Avant même l’écoute, la pochette sur laquelle Nadège tient un miroir reflétant le visage de Lucille définit ce que sont les Andromakers : une aventure fusionnelle, la rencontre de deux êtres complémentaires au quotidien scellé par leurs différences. L’une ne peut aller sans l’autre, et cette relation n’a jamais été autant mise en valeur que dans les onze morceaux (interlude compris) qui composent le disque. Un dialogue se noue au fil des pistes, le chant en anglais de Nadège répondant au spoken word de Lucille, qui n’hésite plus à user de la langue française, qu’elle manie avec habileté.
L’album présente plusieurs facettes. D’abord celle qui démontre le savoir-faire du groupe, via des morceaux très accessibles et dansants qui devraient assurer des concerts à l’ambiance électrique. En attestent Everest, sommet pop au refrain entêtant et à la déclamation posée (qui n’est pas sans rappeler les illustres Visage), d’une haute efficacité mélodique, Shine tout en house bondissante, soutenu par une basse profonde et un chant lancinant, ou encore Beausoleil qui lui rend la pareille avec sa légère accélération de tempo et sa chorale impeccable, pris la main dans la French touch.
Autre aspect, ces titres où la cadence se veut plus modérée ou le rythme plus saccadé, portés par les claps, les chœurs ou les nappes de clavier, comme Fuschia, Fairchild et surtout Ominerion et Etat major, au chant et au propos prépondérants, où les musiciennes se mettent à nu. Avant de nous faire chavirer avec B for Beaches et Fascination, ces instants d’une légèreté divine, d’un dépouillement musical le plus total où la douceur emporte tout à la simple force de l’émotion.

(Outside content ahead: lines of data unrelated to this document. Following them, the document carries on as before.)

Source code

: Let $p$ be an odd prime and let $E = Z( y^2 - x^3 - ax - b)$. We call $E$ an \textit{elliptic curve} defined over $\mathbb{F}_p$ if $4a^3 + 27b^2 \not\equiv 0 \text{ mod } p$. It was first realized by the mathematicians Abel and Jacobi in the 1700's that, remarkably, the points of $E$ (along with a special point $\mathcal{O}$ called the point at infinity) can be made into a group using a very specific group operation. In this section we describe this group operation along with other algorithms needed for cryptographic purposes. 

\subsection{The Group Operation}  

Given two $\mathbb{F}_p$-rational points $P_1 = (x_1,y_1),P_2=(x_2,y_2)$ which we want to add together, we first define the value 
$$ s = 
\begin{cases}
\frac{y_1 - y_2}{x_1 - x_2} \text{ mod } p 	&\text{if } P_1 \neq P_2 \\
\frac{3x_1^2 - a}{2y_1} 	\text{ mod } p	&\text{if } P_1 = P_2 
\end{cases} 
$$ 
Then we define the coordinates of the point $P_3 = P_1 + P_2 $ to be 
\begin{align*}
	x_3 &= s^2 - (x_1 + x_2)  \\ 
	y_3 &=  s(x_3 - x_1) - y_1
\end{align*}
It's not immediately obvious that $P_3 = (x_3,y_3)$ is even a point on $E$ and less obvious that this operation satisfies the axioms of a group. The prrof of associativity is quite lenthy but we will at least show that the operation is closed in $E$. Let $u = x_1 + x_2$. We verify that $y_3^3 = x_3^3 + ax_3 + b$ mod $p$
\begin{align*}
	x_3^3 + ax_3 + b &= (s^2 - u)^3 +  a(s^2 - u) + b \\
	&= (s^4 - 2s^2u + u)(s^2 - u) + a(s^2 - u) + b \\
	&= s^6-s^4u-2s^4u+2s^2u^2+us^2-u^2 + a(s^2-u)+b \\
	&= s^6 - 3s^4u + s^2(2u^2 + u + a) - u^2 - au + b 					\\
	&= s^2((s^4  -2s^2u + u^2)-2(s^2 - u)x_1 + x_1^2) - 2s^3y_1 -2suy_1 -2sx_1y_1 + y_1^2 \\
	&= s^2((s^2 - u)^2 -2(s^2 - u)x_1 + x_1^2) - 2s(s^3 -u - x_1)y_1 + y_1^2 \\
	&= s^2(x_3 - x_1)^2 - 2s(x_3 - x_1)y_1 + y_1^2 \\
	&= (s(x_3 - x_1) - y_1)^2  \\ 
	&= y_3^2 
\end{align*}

Hanté par un drame familial et fort de l’alchimie du duo, l’album est justement chargé d’émotions : la mélancolie le dispute aux doutes et à la peur de la solitude, mais sait s’effacer quand l’optimisme réclame son dû. « Parce que sans toi, j’ai peur du noir » : cette phrase extraite d’Etat major résume finalement assez bien le disque et, au-delà, le projet humain qui l’a enfanté. Et nous rappelle que dans Andromakers, il y a un cœur.